TASK ITEM: Omitting the pictures, print every line below exactly as it stands.
Segment Start: EXERCISE MATERIAL
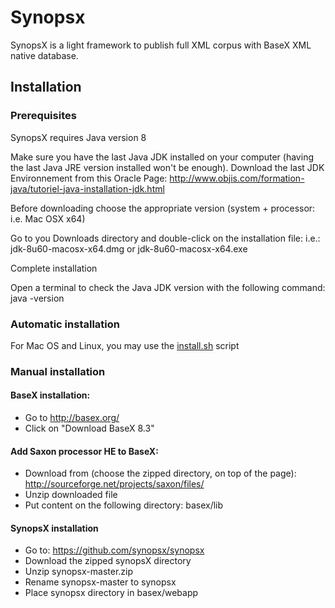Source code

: # Synopsx


SynopsX is a light framework to publish full XML corpus with BaseX XML native database.

## Installation

### Prerequisites
SynopsX requires Java version 8

Make sure you have the last Java JDK installed on your computer (having the last Java JRE version installed won't be enough). Download the last JDK Environnement from this Oracle Page: http://www.objis.com/formation-java/tutoriel-java-installation-jdk.html

Before downloading choose the appropriate version (system + processor: i.e. Mac OSX x64)

Go to you Downloads directory and double-click on the installation file: i.e.: jdk-8u60-macosx-x64.dmg or jdk-8u60-macosx-x64.exe

Complete installation

Open a terminal to check the Java JDK version with the following command: java -version

### Automatic installation

For Mac OS and Linux, you may use the [install.sh](https://raw.githubusercontent.com/synopsx/synopsx/master/install.sh) script

### Manual installation

#### BaseX installation:

* Go to http://basex.org/
* Click on "Download BaseX 8.3"

#### Add Saxon processor HE to BaseX:
* Download from (choose the zipped directory, on top of the page): http://sourceforge.net/projects/saxon/files/
* Unzip downloaded file
* Put content on the following directory: basex/lib

#### SynopsX installation

* Go to: https://github.com/synopsx/synopsx
* Download the zipped synopsX directory
* Unzip synopsx-master.zip
* Rename synopsx-master to synopsx
* Place synopsx directory in basex/webapp
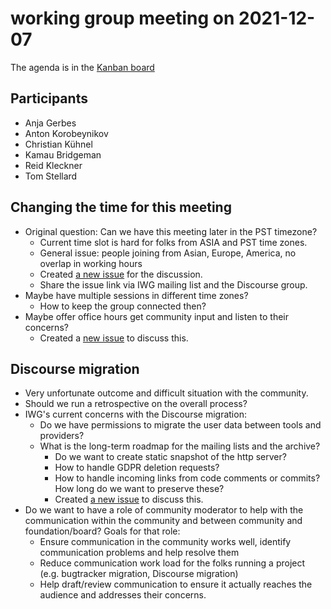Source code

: # working group meeting on 2021-12-07

The agenda is in the [Kanban board](https://github.com/llvm/llvm-iwg/projects/1)

## Participants

* Anja Gerbes
* Anton Korobeynikov
* Christian Kühnel
* Kamau Bridgeman
* Reid Kleckner
* Tom Stellard

## Changing the time for this meeting

* Original question: Can we have this meeting later in the PST timezone?
  * Current time slot is hard for folks from ASIA and PST time zones.
  * General issue: people joining from Asian, Europe, America, no overlap in working hours
  * Created [a new issue](https://github.com/llvm/llvm-iwg/issues/92) for the discussion.
  * Share the issue link via IWG mailing list and the Discourse group.
* Maybe have multiple sessions in different time zones?
  * How to keep the group connected then?
* Maybe offer office hours get community input and listen to their concerns?
  * Created a [new issue](https://github.com/llvm/llvm-iwg/issues/93) to discuss this.

## Discourse migration

* Very unfortunate outcome and difficult situation with the community.
* Should we run a retrospective on the overall process?
* IWG's current concerns with the Discourse migration:
  * Do we have permissions to migrate the user data between tools and providers?
  * What is the long-term roadmap for the mailing lists and the archive?
    * Do we want to create static snapshot of the http server?
    * How to handle GDPR deletion requests?
    * How to handle incoming links from code comments or commits? How long do we want to preserve these?
    * Created [a new issue](https://github.com/llvm/llvm-iwg/issues/94) to discuss this.
* Do we want to have a role of community moderator to help with the communication within the
  community and between community and foundation/board? Goals for that role:
  * Ensure communication in the community works well, identify communication problems and help resolve them
  * Reduce communication work load for the folks running a project (e.g. bugtracker migration, Discourse migration)
  * Help draft/review communication to ensure it actually reaches the audience and addresses their concerns.
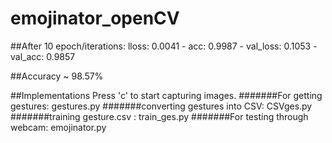 # emojinator_openCV
##After 10 epoch/iterations:
lloss: 0.0041 - acc: 0.9987 - val_loss: 0.1053 - val_acc: 0.9857

##Accuracy ~ 98.57%

##Implementations
Press 'c' to start capturing images.
#######For getting gestures: gestures.py
#######converting gestures into CSV: CSVges.py
#######training gesture.csv : train_ges.py
#######For testing through webcam: emojinator.py
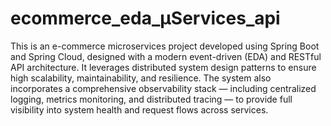 # ecommerce_eda_μServices_api

This is an e-commerce microservices project developed using Spring Boot and Spring Cloud, designed with a modern event-driven (EDA) and RESTful API architecture. It leverages distributed system design patterns to ensure high scalability, maintainability, and resilience. The system also incorporates a comprehensive observability stack — including centralized logging, metrics monitoring, and distributed tracing — to provide full visibility into system health and request flows across services.
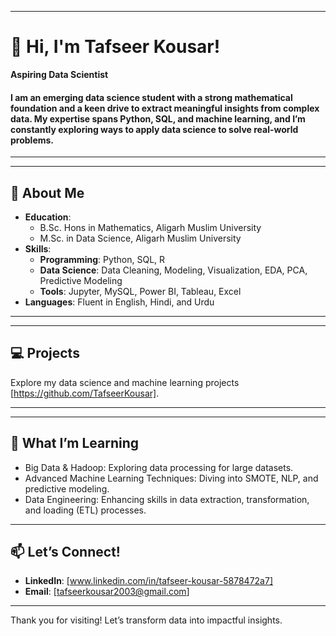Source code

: 
---

# 👋 Hi, I'm Tafseer Kousar!

**Aspiring Data Scientist**

#### I am an emerging data science student with a strong mathematical foundation and a keen drive to extract meaningful insights from complex data. My expertise spans Python, SQL, and machine learning, and I’m constantly exploring ways to apply data science to solve real-world problems.
---

---

## 🔹 About Me
- **Education**:
  * B.Sc. Hons in Mathematics, Aligarh Muslim University
  * M.Sc. in Data Science, Aligarh Muslim University
- **Skills**:
  - **Programming**: Python, SQL, R
  - **Data Science**: Data Cleaning, Modeling, Visualization, EDA, PCA, Predictive Modeling
  - **Tools**: Jupyter, MySQL, Power BI, Tableau, Excel
- **Languages**: Fluent in English, Hindi, and Urdu
---
---

## 💻 Projects
Explore my data science and machine learning projects [https://github.com/TafseerKousar].

--- 
---

## 🚀 What I’m Learning
- Big Data & Hadoop: Exploring data processing for large datasets.
- Advanced Machine Learning Techniques: Diving into SMOTE, NLP, and predictive modeling.
- Data Engineering: Enhancing skills in data extraction, transformation, and loading (ETL) processes.


---

## 📫 Let’s Connect!
- **LinkedIn**: [www.linkedin.com/in/tafseer-kousar-5878472a7]
- **Email**: [tafseerkousar2003@gmail.com]

---

Thank you for visiting! Let’s transform data into impactful insights.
Segment End: EXERCISE MATERIAL
TASK RESPONSE:
Source code

: # Synopsx


SynopsX is a light framework to publish full XML corpus with BaseX XML native database.

## Installation

### Prerequisites
SynopsX requires Java version 8

Make sure you have the last Java JDK installed on your computer (having the last Java JRE version installed won't be enough). Download the last JDK Environnement from this Oracle Page: http://www.objis.com/formation-java/tutoriel-java-installation-jdk.html

Before downloading choose the appropriate version (system + processor: i.e. Mac OSX x64)

Go to you Downloads directory and double-click on the installation file: i.e.: jdk-8u60-macosx-x64.dmg or jdk-8u60-macosx-x64.exe

Complete installation

Open a terminal to check the Java JDK version with the following command: java -version

### Automatic installation

For Mac OS and Linux, you may use the [install.sh](https://raw.githubusercontent.com/synopsx/synopsx/master/install.sh) script

### Manual installation

#### BaseX installation:

* Go to http://basex.org/
* Click on "Download BaseX 8.3"

#### Add Saxon processor HE to BaseX:
* Download from (choose the zipped directory, on top of the page): http://sourceforge.net/projects/saxon/files/
* Unzip downloaded file
* Put content on the following directory: basex/lib

#### SynopsX installation

* Go to: https://github.com/synopsx/synopsx
* Download the zipped synopsX directory
* Unzip synopsx-master.zip
* Rename synopsx-master to synopsx
* Place synopsx directory in basex/webapp
Source code

: # working group meeting on 2021-12-07

The agenda is in the [Kanban board](https://github.com/llvm/llvm-iwg/projects/1)

## Participants

* Anja Gerbes
* Anton Korobeynikov
* Christian Kühnel
* Kamau Bridgeman
* Reid Kleckner
* Tom Stellard

## Changing the time for this meeting

* Original question: Can we have this meeting later in the PST timezone?
  * Current time slot is hard for folks from ASIA and PST time zones.
  * General issue: people joining from Asian, Europe, America, no overlap in working hours
  * Created [a new issue](https://github.com/llvm/llvm-iwg/issues/92) for the discussion.
  * Share the issue link via IWG mailing list and the Discourse group.
* Maybe have multiple sessions in different time zones?
  * How to keep the group connected then?
* Maybe offer office hours get community input and listen to their concerns?
  * Created a [new issue](https://github.com/llvm/llvm-iwg/issues/93) to discuss this.

## Discourse migration

* Very unfortunate outcome and difficult situation with the community.
* Should we run a retrospective on the overall process?
* IWG's current concerns with the Discourse migration:
  * Do we have permissions to migrate the user data between tools and providers?
  * What is the long-term roadmap for the mailing lists and the archive?
    * Do we want to create static snapshot of the http server?
    * How to handle GDPR deletion requests?
    * How to handle incoming links from code comments or commits? How long do we want to preserve these?
    * Created [a new issue](https://github.com/llvm/llvm-iwg/issues/94) to discuss this.
* Do we want to have a role of community moderator to help with the communication within the
  community and between community and foundation/board? Goals for that role:
  * Ensure communication in the community works well, identify communication problems and help resolve them
  * Reduce communication work load for the folks running a project (e.g. bugtracker migration, Discourse migration)
  * Help draft/review communication to ensure it actually reaches the audience and addresses their concerns.
 # emojinator_openCV
##After 10 epoch/iterations:
lloss: 0.0041 - acc: 0.9987 - val_loss: 0.1053 - val_acc: 0.9857

##Accuracy ~ 98.57%

##Implementations
Press 'c' to start capturing images.
#######For getting gestures: gestures.py
#######converting gestures into CSV: CSVges.py
#######training gesture.csv : train_ges.py
#######For testing through webcam: emojinator.py
 # ecommerce_eda_μServices_api

This is an e-commerce microservices project developed using Spring Boot and Spring Cloud, designed with a modern event-driven (EDA) and RESTful API architecture. It leverages distributed system design patterns to ensure high scalability, maintainability, and resilience. The system also incorporates a comprehensive observability stack — including centralized logging, metrics monitoring, and distributed tracing — to provide full visibility into system health and request flows across services.
Source code

: 
---

# 👋 Hi, I'm Tafseer Kousar!

**Aspiring Data Scientist**

#### I am an emerging data science student with a strong mathematical foundation and a keen drive to extract meaningful insights from complex data. My expertise spans Python, SQL, and machine learning, and I’m constantly exploring ways to apply data science to solve real-world problems.
---

---

## 🔹 About Me
- **Education**:
  * B.Sc. Hons in Mathematics, Aligarh Muslim University
  * M.Sc. in Data Science, Aligarh Muslim University
- **Skills**:
  - **Programming**: Python, SQL, R
  - **Data Science**: Data Cleaning, Modeling, Visualization, EDA, PCA, Predictive Modeling
  - **Tools**: Jupyter, MySQL, Power BI, Tableau, Excel
- **Languages**: Fluent in English, Hindi, and Urdu
---
---

## 💻 Projects
Explore my data science and machine learning projects [https://github.com/TafseerKousar].

--- 
---

## 🚀 What I’m Learning
- Big Data & Hadoop: Exploring data processing for large datasets.
- Advanced Machine Learning Techniques: Diving into SMOTE, NLP, and predictive modeling.
- Data Engineering: Enhancing skills in data extraction, transformation, and loading (ETL) processes.


---

## 📫 Let’s Connect!
- **LinkedIn**: [www.linkedin.com/in/tafseer-kousar-5878472a7]
- **Email**: [tafseerkousar2003@gmail.com]

---

Thank you for visiting! Let’s transform data into impactful insights.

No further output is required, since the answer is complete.